Saturday, August 20, 2005

Sometimes It's Hard to Care, Like This Evening

"I was just so frustrated," she said. And I couldn't really blame her, I've been there before. You're focussed on the task, that little task that should take 15 minutes, and three hours later you march downcastedly out of the store, defeated.

But you were shopping for a surfboard. For a vacation to Costa Rica. During which your time will be split between surfing, eating, dancing, and sleeping. If you're going to waste that much time, is three hours in the surf shop really a problem? I know, I know, it meant that you were late for evening wakeboarding, but really, c'mon.

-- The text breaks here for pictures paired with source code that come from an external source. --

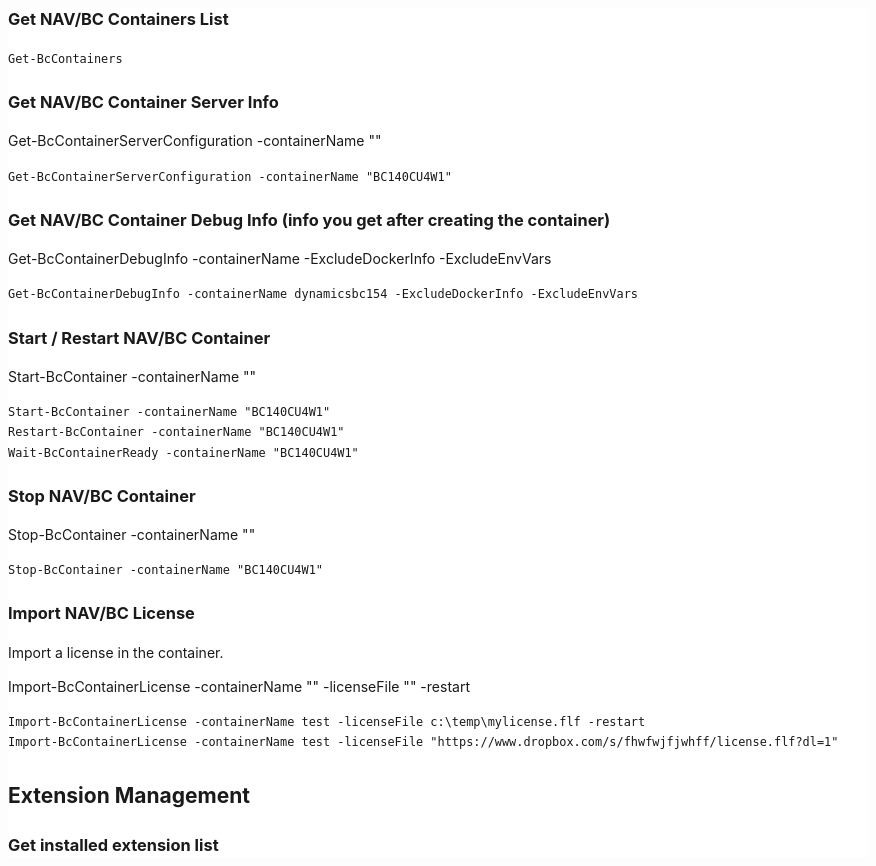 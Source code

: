 ### Get NAV/BC Containers List

```
Get-BcContainers
```

### Get NAV/BC Container Server Info

Get-BcContainerServerConfiguration -containerName "<container name>"

```
Get-BcContainerServerConfiguration -containerName "BC140CU4W1"
```

### Get NAV/BC Container Debug Info (info you get after creating the container)

Get-BcContainerDebugInfo -containerName <container name> -ExcludeDockerInfo -ExcludeEnvVars

```
Get-BcContainerDebugInfo -containerName dynamicsbc154 -ExcludeDockerInfo -ExcludeEnvVars
```

### Start / Restart NAV/BC Container

Start-BcContainer -containerName "<container name>"

```
Start-BcContainer -containerName "BC140CU4W1"
Restart-BcContainer -containerName "BC140CU4W1"
Wait-BcContainerReady -containerName "BC140CU4W1"
```

### Stop NAV/BC Container

Stop-BcContainer -containerName "<container name>"

```
Stop-BcContainer -containerName "BC140CU4W1"
```

### Import NAV/BC License

Import a license in the container.

Import-BcContainerLicense -containerName "<container name>" -licenseFile "<license path>" -restart

```
Import-BcContainerLicense -containerName test -licenseFile c:\temp\mylicense.flf -restart
Import-BcContainerLicense -containerName test -licenseFile "https://www.dropbox.com/s/fhwfwjfjwhff/license.flf?dl=1"
```

## Extension Management

### Get installed extension list
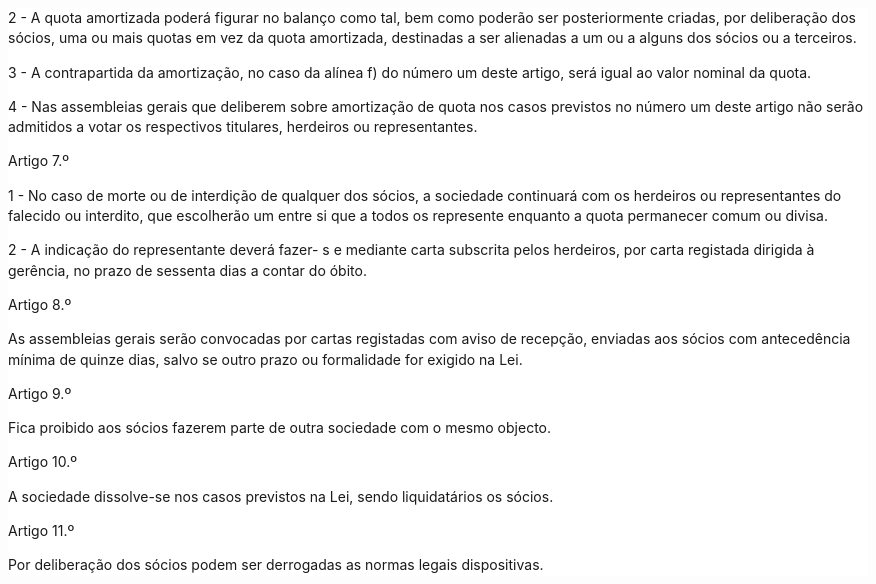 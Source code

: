 
2 - A quota amortizada poderá figurar no balanço como
tal, bem como poderão ser posteriormente criadas,
por deliberação dos sócios, uma ou mais quotas em
vez da quota amortizada, destinadas a ser alienadas a
um ou a alguns dos sócios ou a terceiros.


3 - A contrapartida da amortização, no caso da alínea f)
do número um deste artigo, será igual ao valor
nominal da quota.


4 - Nas assembleias gerais que deliberem sobre
amortização de quota nos casos previstos no número
um deste artigo não serão admitidos a votar os
respectivos titulares, herdeiros ou representantes.


Artigo 7.º


1 - No caso de morte ou de interdição de qualquer dos
sócios, a sociedade continuará com os herdeiros ou
representantes do falecido ou interdito, que
escolherão um entre si que a todos os represente
enquanto a quota permanecer comum ou divisa.


2 - A indicação do representante deverá fazer- s e
mediante carta subscrita pelos herdeiros, por carta
registada dirigida à gerência, no prazo de sessenta
dias a contar do óbito.


Artigo 8.º


As assembleias gerais serão convocadas por cartas
registadas com aviso de recepção, enviadas aos sócios com
antecedência mínima de quinze dias, salvo se outro prazo ou
formalidade for exigido na Lei.


Artigo 9.º


Fica proibido aos sócios fazerem parte de outra sociedade
com o mesmo objecto.


Artigo 10.º


A sociedade dissolve-se nos casos previstos na Lei, sendo
liquidatários os sócios.


Artigo 11.º


Por deliberação dos sócios podem ser derrogadas as
normas legais dispositivas.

Oh, be quiet all of you. She's hardly the only one. Like I said, I've had my "American Moments" and I bet you have too. I think I cried last time my car broke down. And when I realized I had lost one of my favorite shirts... let's just say there was a significant mourning period.

But let me teach you a little dance called the "Perspective Two Step". Start with your arms firmly around your life, then release, take a step back, and then another. When you've mastered this one try the "Comparison Spin." This one takes a lot of balance because you have to take your eyes off of your life completely for a time, but I promise you'll come back to it. Just look to your right, and let your feet follow your gaze.

What you'll find is a large, diverse world that has nothing to do with your car, surfboard, or job. In fact, you'll find plenty of people who dream of having the luxury to drive even the oldest car, or make the tenth part of your meager wages.

Now return to your life. You'll find that you hold it closer but more loosely. You appreciate its qualities more but see that they are not so valuable as you once thought.

Anyway, as I sat across the table from her and her significant other tonight, watching the little indulgence that is couples' storytelling, I couldn't help but think about how hard it can be to listen to the concerns of suburb-bred Americans. At least after doing the above steps several times.

Friday, August 19, 2005

The "Joy" of Entertainment

In a recent post I talked about the American preoccupation with entertainment. Then I came across a quote by Leonard Ravenhill on The Light Is Sweet today. It gave words to something that had been vaguely developing in my mind:

"Entertainment is the devil's substitute for Joy; the less joy of the Lord you have, the more entertainment you need."

Well said (though I think I might change that last 'need' to 'desire'). I shrink at the indictment thereby levelled against me. America, you stand jointly accused. Defend yourself if you can.

Wednesday, August 17, 2005

From Sea to Duller Sea

It's not so much that they all look the same, dress the same, talk about the same age and gender specific subjects - if these conventions were proper, by which I mean applicable and important, then of course they would be amiss to engage in much variety. But sadly these norms are only short sighted habits amassed unquestioningly by those who know not else, and so I am saddened. And stifled. I'm always stifled.

I should back up.

Last night I was at a coffee shop and just outside the nearest window were three twenty-something males (I use the more formal gender term to indicate the severity of my scrutiny). Garbed in the standard issue buttondown shirts and tastefully faded jeans, they sat and talked of real estate. Because that's what you talk about when you are twenty-something, male and ambitious enough to wear tastefully faded jeans on a Tuesday night in Rancho San Diego.

These were the example I needed in order to catalyze the crystallization of a thought that had lately been crackling in the shadows of my troubled mind. I lack peripheral inspiration.

I want to say 'reciprocal inspiration' instead, but the case seems more dire than that. If I were lacking only reciprocal inspiration, there would be the possibility that inspired ones are nearby, but we have as yet failed to connect. Thus far, though, I don't believe that's the case.

I live in a suburb that was spawned by suburbs. Older, lesser suburbs could no longer contain their most virile gametes, which burst forth with a flourish of two-story track homes and Cadillac Escalades to create Rancho San Diego. And here, in a melting pot of second and third generation suburbanites, the impressionable youth learned their worldview, value system, priorities.

Is it any wonder they lack that luster of soul that I call inspiration?

They learned, as I long did, that s/he who owns the most toys is the happiest. The males learned that women are attracted to cars and vocal volume; the girls learned that men are attracted to heels and shrinking seam-lengths. They absorbed the assumption that life goals have names like 'boat,' 'house,' 'fun,' 'retirement,' and 'comfort.'

Most, it would seem, have never had their paradigm challenged by something so foreign as, say, a national park, much less a different country or culture.

And so I sat alone last night, as the coffee shop neared closing, pondering dichotomies and possibilities that none else could see. But the stream of my personal creative resources could only carry me so far. For lack of adjoining flows it dried up before I reached that great river where creativity meets clarity, where sight becomes vision. I picked up my pen and paper, dropped the rest of my green tea in the trash, and drove myself to bed.